┌──

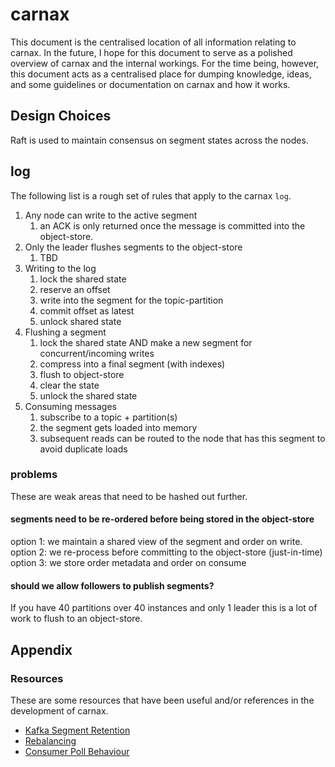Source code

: # carnax
This document is the centralised location of all information relating to carnax. 
In the future, I hope for this document to serve as a polished overview of carnax and the internal workings. For the time being, however, this
document acts as a centralised place for dumping knowledge, ideas, and some guidelines or documentation on carnax and how it works.

## Design Choices
Raft is used to maintain consensus on segment states across the nodes.

## log
The following list is a rough set of rules that apply to the carnax `log`.

1. Any node can write to the active segment
   1. an ACK is only returned once the message is committed into the object-store.
2. Only the leader flushes segments to the object-store
   1. TBD
3. Writing to the log
   1. lock the shared state
   2. reserve an offset
   3. write into the segment for the topic-partition
   4. commit offset as latest
   5. unlock shared state
4. Flushing a segment
   1. lock the shared state AND make a new segment for concurrent/incoming writes
   2. compress into a final segment (with indexes)
   3. flush to object-store
   4. clear the state
   5. unlock the shared state
5. Consuming messages
   1. subscribe to a topic + partition(s)
   2. the segment gets loaded into memory
   3. subsequent reads can be routed to the node that has this segment to avoid duplicate loads

### problems
These are weak areas that need to be hashed out further.

#### segments need to be re-ordered before being stored in the object-store
option 1: we maintain a shared view of the segment and order on write.
option 2: we re-process before committing to the object-store (just-in-time)
option 3: we store order metadata and order on consume

#### should we allow followers to publish segments?
If you have 40 partitions over 40 instances and only 1 leader this is a lot of work to flush to an object-store.

## Appendix

### Resources
These are some resources that have been useful and/or references in the development of carnax.

- [Kafka Segment Retention](https://strimzi.io/blog/2021/12/17/kafka-segment-retention/)
- [Rebalancing](https://chrzaszcz.dev/2019/06/kafka-rebalancing/)
- [Consumer Poll Behaviour](https://stackoverflow.com/questions/37943372/kafka-consumer-poll-behaviour)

└──

**Directions:**
Reproduce every line of the records containing the string "some".

**Output of the exercise:**
document acts as a centralised place for dumping knowledge, ideas, and some guidelines or documentation on carnax and how it works.
These are some resources that have been useful and/or references in the development of carnax.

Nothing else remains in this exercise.